TASK REQUIREMENTS: Your copy should hold the lines below from the first through the one that contains "5. Donc la mesure", each retyped exactly, and no pictures.

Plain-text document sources
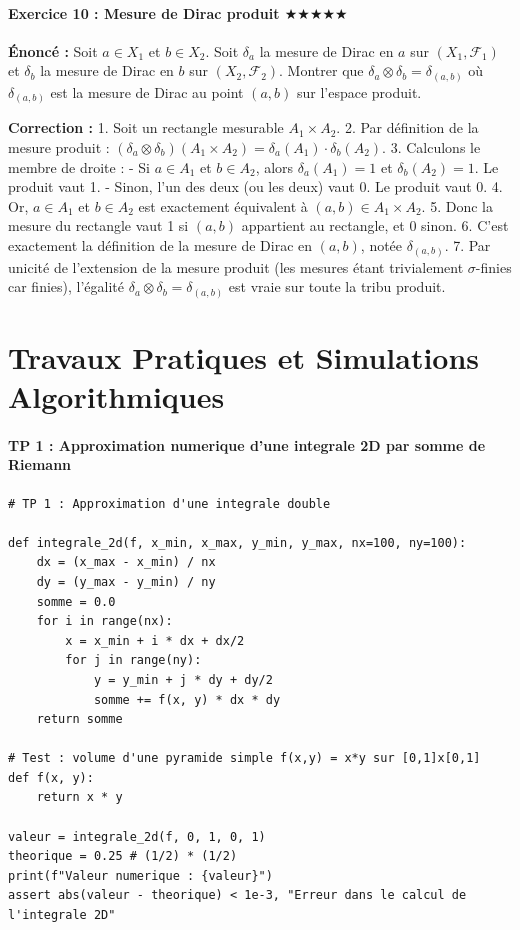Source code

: \documentclass[11pt,a4paper]{article}
\begin{document}
\subsection*{Exercice 10 : Mesure de Dirac produit \quad $\bigstar\bigstar\bigstar\bigstar\bigstar$}

\textbf{Énoncé :}
Soit $a \in X_1$ et $b \in X_2$. Soit $\delta_a$ la mesure de Dirac en $a$ sur $(X_1, \mathcal{F}_1)$ et $\delta_b$ la mesure de Dirac en $b$ sur $(X_2, \mathcal{F}_2)$.
Montrer que $\delta_a \otimes \delta_b = \delta_{(a,b)}$ où $\delta_{(a,b)}$ est la mesure de Dirac au point $(a,b)$ sur l'espace produit.

\textbf{Correction :}
1. Soit un rectangle mesurable $A_1 \times A_2$.
2. Par définition de la mesure produit :
   $(\delta_a \otimes \delta_b)(A_1 \times A_2) = \delta_a(A_1) \cdot \delta_b(A_2)$.
3. Calculons le membre de droite :
   - Si $a \in A_1$ et $b \in A_2$, alors $\delta_a(A_1) = 1$ et $\delta_b(A_2) = 1$. Le produit vaut 1.
   - Sinon, l'un des deux (ou les deux) vaut 0. Le produit vaut 0.
4. Or, $a \in A_1$ et $b \in A_2$ est exactement équivalent à $(a,b) \in A_1 \times A_2$.
5. Donc la mesure du rectangle vaut 1 si $(a,b)$ appartient au rectangle, et 0 sinon.
6. C'est exactement la définition de la mesure de Dirac en $(a,b)$, notée $\delta_{(a,b)}$.
7. Par unicité de l'extension de la mesure produit (les mesures étant trivialement $\sigma$-finies car finies), l'égalité $\delta_a \otimes \delta_b = \delta_{(a,b)}$ est vraie sur toute la tribu produit.

\part{Travaux Pratiques et Simulations Algorithmiques}
\subsection*{TP 1 : Approximation numerique d'une integrale 2D par somme de Riemann}
\begin{lstlisting}
# TP 1 : Approximation d'une integrale double

def integrale_2d(f, x_min, x_max, y_min, y_max, nx=100, ny=100):
    dx = (x_max - x_min) / nx
    dy = (y_max - y_min) / ny
    somme = 0.0
    for i in range(nx):
        x = x_min + i * dx + dx/2
        for j in range(ny):
            y = y_min + j * dy + dy/2
            somme += f(x, y) * dx * dy
    return somme

# Test : volume d'une pyramide simple f(x,y) = x*y sur [0,1]x[0,1]
def f(x, y):
    return x * y

valeur = integrale_2d(f, 0, 1, 0, 1)
theorique = 0.25 # (1/2) * (1/2)
print(f"Valeur numerique : {valeur}")
assert abs(valeur - theorique) < 1e-3, "Erreur dans le calcul de l'integrale 2D"
\end{lstlisting}
\end{document}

TASK RESULT:
Source code

: \documentclass[11pt,a4paper]{article}
\begin{document}
\subsection*{Exercice 10 : Mesure de Dirac produit \quad $\bigstar\bigstar\bigstar\bigstar\bigstar$}

\textbf{Énoncé :}
Soit $a \in X_1$ et $b \in X_2$. Soit $\delta_a$ la mesure de Dirac en $a$ sur $(X_1, \mathcal{F}_1)$ et $\delta_b$ la mesure de Dirac en $b$ sur $(X_2, \mathcal{F}_2)$.
Montrer que $\delta_a \otimes \delta_b = \delta_{(a,b)}$ où $\delta_{(a,b)}$ est la mesure de Dirac au point $(a,b)$ sur l'espace produit.

\textbf{Correction :}
1. Soit un rectangle mesurable $A_1 \times A_2$.
2. Par définition de la mesure produit :
   $(\delta_a \otimes \delta_b)(A_1 \times A_2) = \delta_a(A_1) \cdot \delta_b(A_2)$.
3. Calculons le membre de droite :
   - Si $a \in A_1$ et $b \in A_2$, alors $\delta_a(A_1) = 1$ et $\delta_b(A_2) = 1$. Le produit vaut 1.
   - Sinon, l'un des deux (ou les deux) vaut 0. Le produit vaut 0.
4. Or, $a \in A_1$ et $b \in A_2$ est exactement équivalent à $(a,b) \in A_1 \times A_2$.
5. Donc la mesure du rectangle vaut 1 si $(a,b)$ appartient au rectangle, et 0 sinon.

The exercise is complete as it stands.